• WHAT NEEDS TO BE DONE
Scan the entries below for the word "similar" and copy every line where it turns up.

*** GIVEN ENTRIES

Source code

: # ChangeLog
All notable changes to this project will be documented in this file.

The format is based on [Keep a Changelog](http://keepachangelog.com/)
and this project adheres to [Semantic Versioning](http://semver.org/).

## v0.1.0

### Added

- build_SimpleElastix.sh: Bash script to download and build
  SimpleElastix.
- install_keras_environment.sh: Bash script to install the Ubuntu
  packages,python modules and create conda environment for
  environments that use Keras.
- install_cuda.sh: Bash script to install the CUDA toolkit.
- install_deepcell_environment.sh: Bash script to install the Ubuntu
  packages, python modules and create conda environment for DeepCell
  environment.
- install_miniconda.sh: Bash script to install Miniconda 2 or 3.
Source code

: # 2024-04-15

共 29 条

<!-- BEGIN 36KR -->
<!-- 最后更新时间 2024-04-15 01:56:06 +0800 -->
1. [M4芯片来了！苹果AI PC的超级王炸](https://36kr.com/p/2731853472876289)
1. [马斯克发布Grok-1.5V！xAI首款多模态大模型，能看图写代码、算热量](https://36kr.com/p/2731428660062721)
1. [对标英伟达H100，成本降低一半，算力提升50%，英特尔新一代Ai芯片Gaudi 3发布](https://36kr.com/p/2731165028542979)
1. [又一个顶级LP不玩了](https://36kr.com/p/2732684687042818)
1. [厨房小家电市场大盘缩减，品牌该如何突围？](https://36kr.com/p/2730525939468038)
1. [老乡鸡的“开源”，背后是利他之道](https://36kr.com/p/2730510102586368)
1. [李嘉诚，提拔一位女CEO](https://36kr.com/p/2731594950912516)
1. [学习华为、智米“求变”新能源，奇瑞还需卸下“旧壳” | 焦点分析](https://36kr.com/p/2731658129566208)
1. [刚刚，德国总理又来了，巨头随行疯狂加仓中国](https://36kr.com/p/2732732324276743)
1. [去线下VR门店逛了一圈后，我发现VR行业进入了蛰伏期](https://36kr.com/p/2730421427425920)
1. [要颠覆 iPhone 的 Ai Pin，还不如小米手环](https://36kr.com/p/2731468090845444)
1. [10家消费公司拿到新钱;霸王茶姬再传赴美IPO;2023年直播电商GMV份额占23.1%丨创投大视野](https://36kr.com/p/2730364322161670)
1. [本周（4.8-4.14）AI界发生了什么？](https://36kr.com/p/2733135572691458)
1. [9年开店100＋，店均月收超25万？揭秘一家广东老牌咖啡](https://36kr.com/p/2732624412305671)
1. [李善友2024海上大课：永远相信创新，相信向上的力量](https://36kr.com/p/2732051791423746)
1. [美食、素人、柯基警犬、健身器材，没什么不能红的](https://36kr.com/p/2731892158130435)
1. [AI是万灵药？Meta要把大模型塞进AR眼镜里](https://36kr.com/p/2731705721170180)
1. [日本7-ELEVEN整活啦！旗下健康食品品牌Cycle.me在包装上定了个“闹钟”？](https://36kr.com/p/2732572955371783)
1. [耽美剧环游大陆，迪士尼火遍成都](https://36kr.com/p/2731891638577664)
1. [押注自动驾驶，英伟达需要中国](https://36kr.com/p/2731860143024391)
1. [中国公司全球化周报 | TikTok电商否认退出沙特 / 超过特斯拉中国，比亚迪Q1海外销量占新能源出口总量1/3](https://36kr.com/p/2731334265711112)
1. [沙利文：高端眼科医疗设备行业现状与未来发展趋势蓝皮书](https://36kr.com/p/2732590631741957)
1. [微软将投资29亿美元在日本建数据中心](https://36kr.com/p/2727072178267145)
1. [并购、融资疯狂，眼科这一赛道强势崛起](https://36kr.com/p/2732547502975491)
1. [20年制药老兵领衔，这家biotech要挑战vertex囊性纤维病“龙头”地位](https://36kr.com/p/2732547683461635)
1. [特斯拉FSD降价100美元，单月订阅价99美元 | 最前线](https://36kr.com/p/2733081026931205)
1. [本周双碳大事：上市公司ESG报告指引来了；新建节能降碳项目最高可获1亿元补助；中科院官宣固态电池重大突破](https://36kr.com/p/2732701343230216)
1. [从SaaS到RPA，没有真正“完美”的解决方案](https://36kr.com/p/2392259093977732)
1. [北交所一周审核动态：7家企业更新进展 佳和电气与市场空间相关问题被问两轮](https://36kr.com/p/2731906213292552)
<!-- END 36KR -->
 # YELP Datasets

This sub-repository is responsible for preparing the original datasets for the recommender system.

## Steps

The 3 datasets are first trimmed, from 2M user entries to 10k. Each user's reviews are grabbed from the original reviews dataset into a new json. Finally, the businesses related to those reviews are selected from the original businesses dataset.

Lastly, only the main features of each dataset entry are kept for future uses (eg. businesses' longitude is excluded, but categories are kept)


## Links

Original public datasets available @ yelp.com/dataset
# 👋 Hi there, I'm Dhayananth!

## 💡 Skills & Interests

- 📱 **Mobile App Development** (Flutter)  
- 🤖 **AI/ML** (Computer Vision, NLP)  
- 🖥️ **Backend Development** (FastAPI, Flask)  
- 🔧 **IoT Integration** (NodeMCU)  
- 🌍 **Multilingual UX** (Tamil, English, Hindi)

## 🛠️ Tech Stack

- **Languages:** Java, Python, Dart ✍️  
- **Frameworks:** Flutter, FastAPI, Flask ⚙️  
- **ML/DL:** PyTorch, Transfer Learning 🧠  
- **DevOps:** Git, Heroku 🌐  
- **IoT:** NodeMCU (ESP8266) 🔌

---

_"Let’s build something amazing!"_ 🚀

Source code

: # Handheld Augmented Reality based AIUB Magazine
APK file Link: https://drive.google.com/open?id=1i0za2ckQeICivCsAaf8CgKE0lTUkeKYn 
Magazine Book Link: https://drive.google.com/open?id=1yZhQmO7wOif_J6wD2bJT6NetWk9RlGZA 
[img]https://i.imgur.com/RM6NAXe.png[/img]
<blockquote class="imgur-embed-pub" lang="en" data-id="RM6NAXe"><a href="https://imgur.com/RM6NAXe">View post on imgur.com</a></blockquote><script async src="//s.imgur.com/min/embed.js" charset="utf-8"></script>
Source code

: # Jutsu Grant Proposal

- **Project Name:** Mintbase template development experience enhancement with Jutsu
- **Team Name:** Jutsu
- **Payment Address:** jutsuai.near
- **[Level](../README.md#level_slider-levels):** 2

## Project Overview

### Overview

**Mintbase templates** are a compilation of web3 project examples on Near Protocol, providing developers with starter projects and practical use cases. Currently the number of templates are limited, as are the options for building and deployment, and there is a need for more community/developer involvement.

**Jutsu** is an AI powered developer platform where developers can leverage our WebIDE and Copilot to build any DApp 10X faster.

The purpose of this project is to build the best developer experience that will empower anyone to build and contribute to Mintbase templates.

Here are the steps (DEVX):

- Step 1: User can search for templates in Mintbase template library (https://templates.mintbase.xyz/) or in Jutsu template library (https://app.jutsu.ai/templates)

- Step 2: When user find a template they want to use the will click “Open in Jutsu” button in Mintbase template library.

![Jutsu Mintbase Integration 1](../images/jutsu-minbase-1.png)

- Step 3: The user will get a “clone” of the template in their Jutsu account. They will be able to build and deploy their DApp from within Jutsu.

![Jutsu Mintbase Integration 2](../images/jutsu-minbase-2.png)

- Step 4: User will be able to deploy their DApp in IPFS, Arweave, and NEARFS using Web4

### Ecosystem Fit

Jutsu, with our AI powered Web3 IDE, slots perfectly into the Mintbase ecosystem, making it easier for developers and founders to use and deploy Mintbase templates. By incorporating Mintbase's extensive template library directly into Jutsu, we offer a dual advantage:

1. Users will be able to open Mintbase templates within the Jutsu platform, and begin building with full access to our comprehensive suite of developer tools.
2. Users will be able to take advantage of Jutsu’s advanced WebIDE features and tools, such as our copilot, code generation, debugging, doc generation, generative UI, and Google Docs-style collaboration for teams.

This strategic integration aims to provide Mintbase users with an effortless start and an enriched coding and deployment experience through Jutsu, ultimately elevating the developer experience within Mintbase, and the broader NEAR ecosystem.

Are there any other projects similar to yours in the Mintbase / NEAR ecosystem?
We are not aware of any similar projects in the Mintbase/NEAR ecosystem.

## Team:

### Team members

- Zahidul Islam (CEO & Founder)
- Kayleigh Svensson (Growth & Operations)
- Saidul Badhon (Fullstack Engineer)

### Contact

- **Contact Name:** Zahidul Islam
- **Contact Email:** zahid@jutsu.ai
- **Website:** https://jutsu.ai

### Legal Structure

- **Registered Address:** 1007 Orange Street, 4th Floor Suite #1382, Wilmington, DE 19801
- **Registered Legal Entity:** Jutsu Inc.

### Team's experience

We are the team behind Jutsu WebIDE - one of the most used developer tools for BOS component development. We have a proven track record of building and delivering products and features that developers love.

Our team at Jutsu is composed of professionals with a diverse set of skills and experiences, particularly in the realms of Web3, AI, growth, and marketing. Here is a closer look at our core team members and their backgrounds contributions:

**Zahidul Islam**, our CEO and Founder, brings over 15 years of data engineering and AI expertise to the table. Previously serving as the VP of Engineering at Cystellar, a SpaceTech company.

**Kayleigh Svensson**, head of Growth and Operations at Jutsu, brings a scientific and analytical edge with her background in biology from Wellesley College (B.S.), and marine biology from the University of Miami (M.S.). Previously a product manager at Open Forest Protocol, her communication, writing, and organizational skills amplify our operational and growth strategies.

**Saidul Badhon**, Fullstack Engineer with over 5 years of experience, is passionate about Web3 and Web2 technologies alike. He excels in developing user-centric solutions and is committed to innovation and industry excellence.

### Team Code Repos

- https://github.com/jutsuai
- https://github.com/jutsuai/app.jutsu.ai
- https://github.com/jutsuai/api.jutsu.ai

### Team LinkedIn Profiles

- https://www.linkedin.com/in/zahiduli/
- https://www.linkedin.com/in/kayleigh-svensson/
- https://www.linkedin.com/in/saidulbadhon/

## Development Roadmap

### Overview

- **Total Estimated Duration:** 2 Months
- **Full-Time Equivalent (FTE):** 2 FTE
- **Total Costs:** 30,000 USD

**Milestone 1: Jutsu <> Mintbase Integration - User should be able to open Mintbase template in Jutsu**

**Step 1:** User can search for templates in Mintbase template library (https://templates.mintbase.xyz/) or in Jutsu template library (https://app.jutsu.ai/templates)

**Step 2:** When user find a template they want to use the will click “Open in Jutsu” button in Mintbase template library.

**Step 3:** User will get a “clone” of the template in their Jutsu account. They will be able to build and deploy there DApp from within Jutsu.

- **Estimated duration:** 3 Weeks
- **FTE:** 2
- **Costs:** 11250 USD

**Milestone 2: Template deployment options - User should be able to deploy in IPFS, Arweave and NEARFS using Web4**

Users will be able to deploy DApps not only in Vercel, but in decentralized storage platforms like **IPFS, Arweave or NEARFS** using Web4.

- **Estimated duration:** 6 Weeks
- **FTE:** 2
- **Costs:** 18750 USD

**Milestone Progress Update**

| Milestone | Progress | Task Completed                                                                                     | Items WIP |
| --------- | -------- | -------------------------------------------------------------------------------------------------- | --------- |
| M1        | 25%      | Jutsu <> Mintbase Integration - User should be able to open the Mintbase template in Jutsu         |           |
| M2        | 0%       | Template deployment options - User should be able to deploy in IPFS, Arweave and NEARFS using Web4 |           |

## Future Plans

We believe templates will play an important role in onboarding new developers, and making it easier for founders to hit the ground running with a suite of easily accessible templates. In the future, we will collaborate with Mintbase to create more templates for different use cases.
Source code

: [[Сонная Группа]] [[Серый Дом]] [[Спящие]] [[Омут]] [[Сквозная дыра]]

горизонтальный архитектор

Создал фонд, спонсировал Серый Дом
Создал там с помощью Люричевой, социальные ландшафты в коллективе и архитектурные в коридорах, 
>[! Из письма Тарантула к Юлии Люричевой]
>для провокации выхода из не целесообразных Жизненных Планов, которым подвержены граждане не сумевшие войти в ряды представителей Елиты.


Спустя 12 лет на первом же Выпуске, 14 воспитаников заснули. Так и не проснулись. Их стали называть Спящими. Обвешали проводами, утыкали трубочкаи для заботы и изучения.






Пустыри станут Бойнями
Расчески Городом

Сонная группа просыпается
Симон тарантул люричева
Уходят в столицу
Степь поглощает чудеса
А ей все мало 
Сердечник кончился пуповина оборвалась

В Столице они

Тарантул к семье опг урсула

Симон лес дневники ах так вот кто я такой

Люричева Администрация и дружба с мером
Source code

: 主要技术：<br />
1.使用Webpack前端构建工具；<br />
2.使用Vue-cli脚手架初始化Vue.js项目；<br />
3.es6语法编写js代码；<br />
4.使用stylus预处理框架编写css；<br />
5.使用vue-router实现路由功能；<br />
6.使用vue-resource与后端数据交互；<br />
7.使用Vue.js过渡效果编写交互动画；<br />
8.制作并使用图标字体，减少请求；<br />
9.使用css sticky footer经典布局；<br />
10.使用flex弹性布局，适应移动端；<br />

******

• RESPONSE TO THE TASK
Are there any other projects similar to yours in the Mintbase / NEAR ecosystem?
We are not aware of any similar projects in the Mintbase/NEAR ecosystem.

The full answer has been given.